Top of Available data

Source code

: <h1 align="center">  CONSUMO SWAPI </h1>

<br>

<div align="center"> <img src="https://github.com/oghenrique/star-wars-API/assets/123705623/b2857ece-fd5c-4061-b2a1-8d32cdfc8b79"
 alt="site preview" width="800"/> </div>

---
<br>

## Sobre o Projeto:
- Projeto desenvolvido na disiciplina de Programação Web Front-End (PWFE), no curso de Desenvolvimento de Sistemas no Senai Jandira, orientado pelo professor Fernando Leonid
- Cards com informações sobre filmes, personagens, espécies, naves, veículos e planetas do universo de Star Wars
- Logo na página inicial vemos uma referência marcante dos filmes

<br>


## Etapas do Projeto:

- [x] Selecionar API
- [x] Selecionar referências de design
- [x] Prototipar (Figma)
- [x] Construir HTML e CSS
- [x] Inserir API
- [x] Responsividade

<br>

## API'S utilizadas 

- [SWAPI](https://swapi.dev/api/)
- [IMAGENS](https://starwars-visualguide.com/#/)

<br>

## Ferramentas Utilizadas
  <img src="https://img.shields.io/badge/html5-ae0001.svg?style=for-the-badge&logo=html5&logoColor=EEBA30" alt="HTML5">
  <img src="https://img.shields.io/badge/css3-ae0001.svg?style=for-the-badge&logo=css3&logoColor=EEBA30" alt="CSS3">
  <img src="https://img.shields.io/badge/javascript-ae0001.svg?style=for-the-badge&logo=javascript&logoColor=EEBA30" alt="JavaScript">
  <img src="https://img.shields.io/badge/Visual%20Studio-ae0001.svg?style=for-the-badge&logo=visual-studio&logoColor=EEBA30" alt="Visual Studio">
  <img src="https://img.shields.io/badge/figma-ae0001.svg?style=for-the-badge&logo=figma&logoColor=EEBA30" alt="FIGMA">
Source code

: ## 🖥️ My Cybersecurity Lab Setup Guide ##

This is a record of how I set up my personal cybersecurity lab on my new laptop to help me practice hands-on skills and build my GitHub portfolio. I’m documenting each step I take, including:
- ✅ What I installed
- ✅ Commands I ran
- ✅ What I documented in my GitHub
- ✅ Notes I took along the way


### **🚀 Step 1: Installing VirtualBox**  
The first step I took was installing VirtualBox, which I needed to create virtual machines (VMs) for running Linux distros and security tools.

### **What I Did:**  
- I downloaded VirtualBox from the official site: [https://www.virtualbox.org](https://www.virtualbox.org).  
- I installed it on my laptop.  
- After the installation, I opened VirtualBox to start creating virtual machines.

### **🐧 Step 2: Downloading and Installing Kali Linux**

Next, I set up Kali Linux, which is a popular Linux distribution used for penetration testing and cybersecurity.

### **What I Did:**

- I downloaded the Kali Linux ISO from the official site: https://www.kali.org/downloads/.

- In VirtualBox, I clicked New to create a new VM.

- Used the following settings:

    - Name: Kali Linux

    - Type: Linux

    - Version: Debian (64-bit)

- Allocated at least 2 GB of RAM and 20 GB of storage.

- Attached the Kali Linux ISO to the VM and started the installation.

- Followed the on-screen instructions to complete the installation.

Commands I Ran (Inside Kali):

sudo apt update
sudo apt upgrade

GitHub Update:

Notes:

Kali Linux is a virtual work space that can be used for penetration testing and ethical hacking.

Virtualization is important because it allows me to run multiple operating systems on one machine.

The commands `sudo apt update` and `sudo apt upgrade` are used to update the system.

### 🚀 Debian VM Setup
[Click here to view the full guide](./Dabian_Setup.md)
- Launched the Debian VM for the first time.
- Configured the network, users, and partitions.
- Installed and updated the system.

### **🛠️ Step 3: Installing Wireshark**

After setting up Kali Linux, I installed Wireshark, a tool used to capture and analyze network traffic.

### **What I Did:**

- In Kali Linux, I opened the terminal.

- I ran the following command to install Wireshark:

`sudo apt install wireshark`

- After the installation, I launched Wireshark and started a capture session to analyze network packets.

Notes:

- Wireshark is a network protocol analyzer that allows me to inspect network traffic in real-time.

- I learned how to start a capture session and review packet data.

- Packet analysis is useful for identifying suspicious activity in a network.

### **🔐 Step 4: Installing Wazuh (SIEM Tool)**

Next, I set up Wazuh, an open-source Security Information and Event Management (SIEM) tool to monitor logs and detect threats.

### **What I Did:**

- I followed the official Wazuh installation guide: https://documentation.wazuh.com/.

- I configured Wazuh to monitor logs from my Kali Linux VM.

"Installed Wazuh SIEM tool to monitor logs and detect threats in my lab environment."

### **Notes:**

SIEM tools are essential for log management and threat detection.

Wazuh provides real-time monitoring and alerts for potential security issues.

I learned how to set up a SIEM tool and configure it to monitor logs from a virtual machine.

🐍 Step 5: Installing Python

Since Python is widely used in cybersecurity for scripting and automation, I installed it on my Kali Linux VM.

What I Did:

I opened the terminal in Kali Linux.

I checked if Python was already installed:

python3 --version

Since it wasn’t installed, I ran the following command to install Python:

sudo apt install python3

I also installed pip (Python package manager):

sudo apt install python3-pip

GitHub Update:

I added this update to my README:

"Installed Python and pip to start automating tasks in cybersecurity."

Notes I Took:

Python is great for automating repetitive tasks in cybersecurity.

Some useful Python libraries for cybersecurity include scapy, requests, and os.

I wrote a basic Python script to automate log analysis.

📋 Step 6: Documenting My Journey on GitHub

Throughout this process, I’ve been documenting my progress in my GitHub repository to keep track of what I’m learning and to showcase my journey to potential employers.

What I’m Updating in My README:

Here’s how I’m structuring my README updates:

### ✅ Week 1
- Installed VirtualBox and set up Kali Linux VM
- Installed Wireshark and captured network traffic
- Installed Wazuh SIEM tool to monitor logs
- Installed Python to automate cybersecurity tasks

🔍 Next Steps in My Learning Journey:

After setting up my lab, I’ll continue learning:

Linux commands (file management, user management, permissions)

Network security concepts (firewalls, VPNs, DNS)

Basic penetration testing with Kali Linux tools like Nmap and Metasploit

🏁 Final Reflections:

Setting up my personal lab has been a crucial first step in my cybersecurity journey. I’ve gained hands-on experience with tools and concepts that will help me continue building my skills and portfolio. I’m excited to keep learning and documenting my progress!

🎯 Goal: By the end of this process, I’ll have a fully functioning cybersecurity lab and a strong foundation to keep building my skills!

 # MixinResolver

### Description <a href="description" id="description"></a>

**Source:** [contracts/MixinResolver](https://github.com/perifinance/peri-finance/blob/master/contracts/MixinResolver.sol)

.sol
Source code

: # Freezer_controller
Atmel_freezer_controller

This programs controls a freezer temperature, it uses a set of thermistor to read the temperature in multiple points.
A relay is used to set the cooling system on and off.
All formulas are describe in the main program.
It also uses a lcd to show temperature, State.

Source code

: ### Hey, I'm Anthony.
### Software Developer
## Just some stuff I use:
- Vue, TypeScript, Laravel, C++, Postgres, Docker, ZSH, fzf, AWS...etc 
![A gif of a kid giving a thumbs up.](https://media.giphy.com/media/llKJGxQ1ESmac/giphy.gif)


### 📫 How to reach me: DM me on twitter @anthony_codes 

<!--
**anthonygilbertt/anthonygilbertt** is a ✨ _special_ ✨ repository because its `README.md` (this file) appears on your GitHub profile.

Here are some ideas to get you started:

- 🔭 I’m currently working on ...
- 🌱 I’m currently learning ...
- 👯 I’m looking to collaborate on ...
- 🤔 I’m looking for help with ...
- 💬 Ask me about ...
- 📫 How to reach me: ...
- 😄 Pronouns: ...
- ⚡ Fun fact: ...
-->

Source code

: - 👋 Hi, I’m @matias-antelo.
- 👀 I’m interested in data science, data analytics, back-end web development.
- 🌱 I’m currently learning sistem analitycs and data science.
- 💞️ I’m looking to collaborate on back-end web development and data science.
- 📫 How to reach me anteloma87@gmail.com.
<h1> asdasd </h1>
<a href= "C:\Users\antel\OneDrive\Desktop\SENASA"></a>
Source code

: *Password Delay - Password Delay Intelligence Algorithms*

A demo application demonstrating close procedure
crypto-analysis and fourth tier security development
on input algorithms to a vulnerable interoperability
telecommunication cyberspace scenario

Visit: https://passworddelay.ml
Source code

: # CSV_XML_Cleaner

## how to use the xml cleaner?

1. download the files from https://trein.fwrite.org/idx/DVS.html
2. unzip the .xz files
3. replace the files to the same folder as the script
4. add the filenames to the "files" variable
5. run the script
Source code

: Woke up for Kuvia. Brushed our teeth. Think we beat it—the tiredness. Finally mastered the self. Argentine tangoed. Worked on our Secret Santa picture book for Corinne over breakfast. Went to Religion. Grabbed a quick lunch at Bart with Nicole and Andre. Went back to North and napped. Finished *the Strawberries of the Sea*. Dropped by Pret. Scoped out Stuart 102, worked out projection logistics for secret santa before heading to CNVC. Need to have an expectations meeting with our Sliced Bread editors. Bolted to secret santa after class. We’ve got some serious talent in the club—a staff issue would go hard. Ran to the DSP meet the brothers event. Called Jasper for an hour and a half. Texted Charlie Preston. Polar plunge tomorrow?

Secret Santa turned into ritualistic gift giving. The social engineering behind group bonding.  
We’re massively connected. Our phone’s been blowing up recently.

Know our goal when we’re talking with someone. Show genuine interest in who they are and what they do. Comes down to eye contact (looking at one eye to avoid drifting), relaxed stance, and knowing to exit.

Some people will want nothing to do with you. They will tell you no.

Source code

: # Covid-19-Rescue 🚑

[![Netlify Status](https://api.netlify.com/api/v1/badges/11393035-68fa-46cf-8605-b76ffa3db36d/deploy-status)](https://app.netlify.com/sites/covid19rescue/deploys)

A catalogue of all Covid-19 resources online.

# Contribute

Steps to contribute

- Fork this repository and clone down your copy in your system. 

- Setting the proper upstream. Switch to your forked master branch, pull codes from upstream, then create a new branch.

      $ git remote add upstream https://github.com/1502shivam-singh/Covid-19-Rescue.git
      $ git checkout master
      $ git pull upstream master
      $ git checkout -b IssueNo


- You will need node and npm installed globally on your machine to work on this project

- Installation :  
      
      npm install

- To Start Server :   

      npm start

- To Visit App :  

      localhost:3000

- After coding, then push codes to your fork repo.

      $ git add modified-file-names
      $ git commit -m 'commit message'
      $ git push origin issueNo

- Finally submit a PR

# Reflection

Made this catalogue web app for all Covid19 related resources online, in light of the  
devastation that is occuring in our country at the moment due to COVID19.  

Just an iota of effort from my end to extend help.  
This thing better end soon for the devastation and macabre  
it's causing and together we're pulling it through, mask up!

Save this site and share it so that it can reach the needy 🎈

Bottom of Available data

Lines from the entries that contain the string "testing" are what must be copied.

> Answer section:
Next, I set up Kali Linux, which is a popular Linux distribution used for penetration testing and cybersecurity.
Kali Linux is a virtual work space that can be used for penetration testing and ethical hacking.
Basic penetration testing with Kali Linux tools like Nmap and Metasploit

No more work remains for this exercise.